**Task statement**:
Return the entries below word for word. No picture belongs in the copy.

Records for this task Block Start

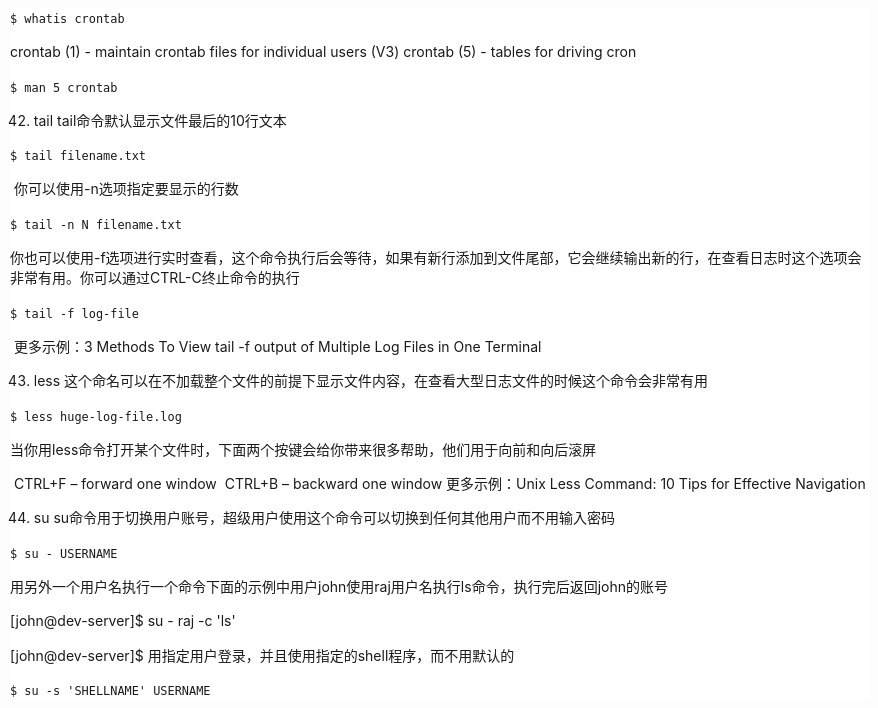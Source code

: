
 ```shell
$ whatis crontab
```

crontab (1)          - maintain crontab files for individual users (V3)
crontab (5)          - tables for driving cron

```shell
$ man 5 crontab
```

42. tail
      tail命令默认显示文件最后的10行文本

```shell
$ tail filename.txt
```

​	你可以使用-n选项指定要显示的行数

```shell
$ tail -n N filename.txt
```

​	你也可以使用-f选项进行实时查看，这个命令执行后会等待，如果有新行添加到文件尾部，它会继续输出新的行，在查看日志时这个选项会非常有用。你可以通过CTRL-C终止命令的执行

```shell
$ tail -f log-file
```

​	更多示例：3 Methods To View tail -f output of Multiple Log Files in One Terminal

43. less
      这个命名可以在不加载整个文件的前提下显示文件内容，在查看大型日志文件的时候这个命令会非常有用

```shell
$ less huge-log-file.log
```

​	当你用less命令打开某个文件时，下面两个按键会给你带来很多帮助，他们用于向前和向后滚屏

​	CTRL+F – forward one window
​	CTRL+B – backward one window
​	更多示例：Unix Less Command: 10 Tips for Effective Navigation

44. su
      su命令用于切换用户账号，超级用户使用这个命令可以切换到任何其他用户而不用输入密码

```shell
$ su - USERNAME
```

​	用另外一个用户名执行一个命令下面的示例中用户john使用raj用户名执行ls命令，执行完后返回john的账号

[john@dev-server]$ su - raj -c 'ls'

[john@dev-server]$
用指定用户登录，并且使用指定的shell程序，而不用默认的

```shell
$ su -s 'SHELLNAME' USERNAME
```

Records for this task Block End

**Reply**:
Source code

:
 ```shell
$ whatis crontab
```

crontab (1)          - maintain crontab files for individual users (V3)
crontab (5)          - tables for driving cron

```shell
$ man 5 crontab
```

42. tail
      tail命令默认显示文件最后的10行文本

```shell
$ tail filename.txt
```

​	你可以使用-n选项指定要显示的行数

```shell
$ tail -n N filename.txt
```

​	你也可以使用-f选项进行实时查看，这个命令执行后会等待，如果有新行添加到文件尾部，它会继续输出新的行，在查看日志时这个选项会非常有用。你可以通过CTRL-C终止命令的执行

```shell
$ tail -f log-file
```

​	更多示例：3 Methods To View tail -f output of Multiple Log Files in One Terminal

43. less
      这个命名可以在不加载整个文件的前提下显示文件内容，在查看大型日志文件的时候这个命令会非常有用

```shell
$ less huge-log-file.log
```

​	当你用less命令打开某个文件时，下面两个按键会给你带来很多帮助，他们用于向前和向后滚屏

​	CTRL+F – forward one window
​	CTRL+B – backward one window
​	更多示例：Unix Less Command: 10 Tips for Effective Navigation

44. su
      su命令用于切换用户账号，超级用户使用这个命令可以切换到任何其他用户而不用输入密码

```shell
$ su - USERNAME
```

​	用另外一个用户名执行一个命令下面的示例中用户john使用raj用户名执行ls命令，执行完后返回john的账号

[john@dev-server]$ su - raj -c 'ls'

[john@dev-server]$
用指定用户登录，并且使用指定的shell程序，而不用默认的

```shell
$ su -s 'SHELLNAME' USERNAME
```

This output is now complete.